Written by Deepti Kakkar and Fahad Mustafa, it is heartening to see the third documentary after Gulabi Gang and The World Before Her to achieve a multi-city commercial release this year. Named so after a local term used to denote the experts who steal electricity by tapping into the city's power grids, Katiyabaaz pitches characters from two extreme worlds against each other. Ritu Maheshwari has been appointed as the new MD of Kesco (Kanpur Electricity Supply Company). A stern and conscientious officer, she begins a crackdown on illegal power supply, rampant in the city where nobody seems to pay their power bills. With power outages going up to 18 hours a day, the people's saviour appears in the form of the diminutive Loha Singh, with betel-stained teeth and a glittering eye. The swashbuckling hero is a master of the katiya, and risks his life to steal electricity to light up homes, markets, hospitals, mills. Many people in the film proclaim that "Karobaar toh Loha ki meherbaani se hi chalta hai"(Business runs because of Loha).
Loha, whose 'hunar' (talent) is what keeps the city lit and, in consequence, running, is an archetype. He earns a pittance for what he does. But he has paid for it in the form of burnt, blistered and disfigured fingers. He rants against the political system that uses people's plights for electoral gains, "Mohar laga do, mohar laga do, kamal pe haath pe," year after year. His foul-mouthed tirades sketch out the lone ranger in him, but get repetitive after a while. Maheshwari is given ample screen time to point out the city's problems, but enough seat-time to do nought about it.

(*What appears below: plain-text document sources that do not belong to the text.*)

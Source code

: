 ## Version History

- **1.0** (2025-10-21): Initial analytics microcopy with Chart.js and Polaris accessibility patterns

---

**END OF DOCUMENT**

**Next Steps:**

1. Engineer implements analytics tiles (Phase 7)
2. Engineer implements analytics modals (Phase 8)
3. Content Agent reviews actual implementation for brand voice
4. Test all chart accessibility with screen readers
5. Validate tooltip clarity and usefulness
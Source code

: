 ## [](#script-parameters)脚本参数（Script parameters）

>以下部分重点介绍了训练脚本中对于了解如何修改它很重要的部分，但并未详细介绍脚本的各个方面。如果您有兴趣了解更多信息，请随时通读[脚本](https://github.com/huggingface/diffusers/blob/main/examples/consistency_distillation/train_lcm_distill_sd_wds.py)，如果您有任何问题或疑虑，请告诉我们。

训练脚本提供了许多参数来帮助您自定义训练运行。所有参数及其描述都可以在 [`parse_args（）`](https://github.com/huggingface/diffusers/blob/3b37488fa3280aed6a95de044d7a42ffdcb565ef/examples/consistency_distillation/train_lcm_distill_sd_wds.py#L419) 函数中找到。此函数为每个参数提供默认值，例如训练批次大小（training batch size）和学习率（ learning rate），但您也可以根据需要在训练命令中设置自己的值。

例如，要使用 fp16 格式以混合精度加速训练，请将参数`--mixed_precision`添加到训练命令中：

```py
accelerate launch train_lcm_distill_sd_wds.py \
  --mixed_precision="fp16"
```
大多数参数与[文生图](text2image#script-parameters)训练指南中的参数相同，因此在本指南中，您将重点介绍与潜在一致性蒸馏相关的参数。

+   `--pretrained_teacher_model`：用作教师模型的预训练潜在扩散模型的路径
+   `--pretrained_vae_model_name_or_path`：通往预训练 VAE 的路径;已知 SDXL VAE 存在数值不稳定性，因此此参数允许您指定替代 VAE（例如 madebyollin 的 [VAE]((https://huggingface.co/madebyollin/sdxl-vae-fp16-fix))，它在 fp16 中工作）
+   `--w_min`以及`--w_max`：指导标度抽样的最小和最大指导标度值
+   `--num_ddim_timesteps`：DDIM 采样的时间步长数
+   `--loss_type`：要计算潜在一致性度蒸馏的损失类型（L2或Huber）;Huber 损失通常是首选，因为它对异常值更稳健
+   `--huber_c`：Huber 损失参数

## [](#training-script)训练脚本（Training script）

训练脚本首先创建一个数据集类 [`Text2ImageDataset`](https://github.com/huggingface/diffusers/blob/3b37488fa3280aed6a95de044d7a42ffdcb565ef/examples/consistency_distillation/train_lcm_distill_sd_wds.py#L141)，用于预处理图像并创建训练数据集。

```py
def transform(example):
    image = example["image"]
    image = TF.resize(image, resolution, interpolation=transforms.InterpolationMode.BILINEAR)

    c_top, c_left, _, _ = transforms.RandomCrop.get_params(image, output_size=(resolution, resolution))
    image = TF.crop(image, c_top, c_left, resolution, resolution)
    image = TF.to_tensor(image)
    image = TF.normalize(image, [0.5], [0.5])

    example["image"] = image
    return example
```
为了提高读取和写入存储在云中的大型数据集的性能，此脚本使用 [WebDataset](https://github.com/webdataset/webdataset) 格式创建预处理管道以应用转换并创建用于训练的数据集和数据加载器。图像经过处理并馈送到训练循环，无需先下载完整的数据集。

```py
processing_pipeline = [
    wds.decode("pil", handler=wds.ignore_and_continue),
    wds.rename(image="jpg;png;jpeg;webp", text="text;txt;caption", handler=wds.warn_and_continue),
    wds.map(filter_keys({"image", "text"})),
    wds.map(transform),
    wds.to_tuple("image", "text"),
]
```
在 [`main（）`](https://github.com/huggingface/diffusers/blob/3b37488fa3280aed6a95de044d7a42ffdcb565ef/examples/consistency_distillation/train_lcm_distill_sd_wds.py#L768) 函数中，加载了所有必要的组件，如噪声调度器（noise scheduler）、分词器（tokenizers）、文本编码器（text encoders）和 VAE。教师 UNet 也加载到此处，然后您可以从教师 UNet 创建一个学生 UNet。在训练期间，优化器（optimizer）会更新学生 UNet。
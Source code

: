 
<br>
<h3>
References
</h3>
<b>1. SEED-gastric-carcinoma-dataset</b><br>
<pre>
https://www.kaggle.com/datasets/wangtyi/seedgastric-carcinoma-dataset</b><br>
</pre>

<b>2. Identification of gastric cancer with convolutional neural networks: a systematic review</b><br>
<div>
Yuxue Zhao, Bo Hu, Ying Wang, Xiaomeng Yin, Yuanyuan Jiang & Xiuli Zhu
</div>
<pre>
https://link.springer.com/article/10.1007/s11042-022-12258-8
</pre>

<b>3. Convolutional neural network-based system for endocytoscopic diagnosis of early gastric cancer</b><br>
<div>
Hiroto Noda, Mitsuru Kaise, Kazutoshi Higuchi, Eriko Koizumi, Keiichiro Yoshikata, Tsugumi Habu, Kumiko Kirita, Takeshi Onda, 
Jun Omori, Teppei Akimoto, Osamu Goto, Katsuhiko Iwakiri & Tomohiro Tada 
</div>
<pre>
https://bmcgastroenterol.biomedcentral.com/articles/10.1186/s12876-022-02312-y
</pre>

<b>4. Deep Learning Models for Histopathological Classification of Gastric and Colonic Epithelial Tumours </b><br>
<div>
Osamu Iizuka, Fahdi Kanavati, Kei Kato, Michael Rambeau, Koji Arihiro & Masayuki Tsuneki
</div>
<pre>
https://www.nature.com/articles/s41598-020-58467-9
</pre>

Caught between the lethal heat of a north Indian summer and a debilitating power crisis, the people of Kanpur pray for divine intervention - they perform aarti before the transformer, they chant fervently. "O strong and able one, bring us light." However, this absurdly vicious cycle of outage-theft-outage doesn't absolve anybody in the film, not the inefficient and corrupt discom (some of whose corrupt employees teach people like Loha to steal), nor the "suffering" public that has run up unpaid bills to the tune of thousands of crores or rupees. During one Kesco raid to cut illegal power lines, the penalised citizen questions the officer in a tragicomic scene, "If we pay the fine, we won't have to pay the bill?" A mob rains down upon some low-level Kesco officials, while the town elections are fought on the wave of the power crisis. Roti, kapda, makaan aur bijli are the needs of the 21st century.
The 84-minute documentary portrays stark realities that mainstream media is mostly immune to, building up to a moving climax. While deftly edited, the narrative appears staged at many points, particularly with Loha, whose devilish laughter comes across as strangely forced. The strong Hindi dialect used in the film is also difficult to process in part. The cinematography captures the social, economic and cultural milieu of the erstwhile "Manchester of the East", Kanpur, in a vivid manner - panoramic sweeps of the Ganga besieged with billowing smoke from the industries, or well-lit markets, roads and whole colonies suddenly plunging into darkness, belie a telling tale. The soundtrack, composed by Amit Kilam and Rahul Ram of Indian Ocean, is a catchy ode to the hinterland, set to crafty lyrics that sum up the city's fate in one ironic line, "Aadhe bujhe chirag ke talle poora Kanpoora" (The whole city of Kanpur lies beneath a half-lit lamp).